**REQUIRED ACTION**.
Give a verbatim quotation of every record.

##### INPUT MATERIAL

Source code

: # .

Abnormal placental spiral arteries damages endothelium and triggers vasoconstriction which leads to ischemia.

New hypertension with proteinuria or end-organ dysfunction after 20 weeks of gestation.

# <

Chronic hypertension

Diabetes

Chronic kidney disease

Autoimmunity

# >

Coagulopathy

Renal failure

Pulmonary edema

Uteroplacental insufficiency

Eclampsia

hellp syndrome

##########

**ANSWER FOR THE TASK**.
Source code

: # .

Abnormal placental spiral arteries damages endothelium and triggers vasoconstriction which leads to ischemia.

New hypertension with proteinuria or end-organ dysfunction after 20 weeks of gestation.

# <

Chronic hypertension

Diabetes

Chronic kidney disease

Autoimmunity

# >

Coagulopathy

Renal failure

Pulmonary edema

Uteroplacental insufficiency

Eclampsia

hellp syndrome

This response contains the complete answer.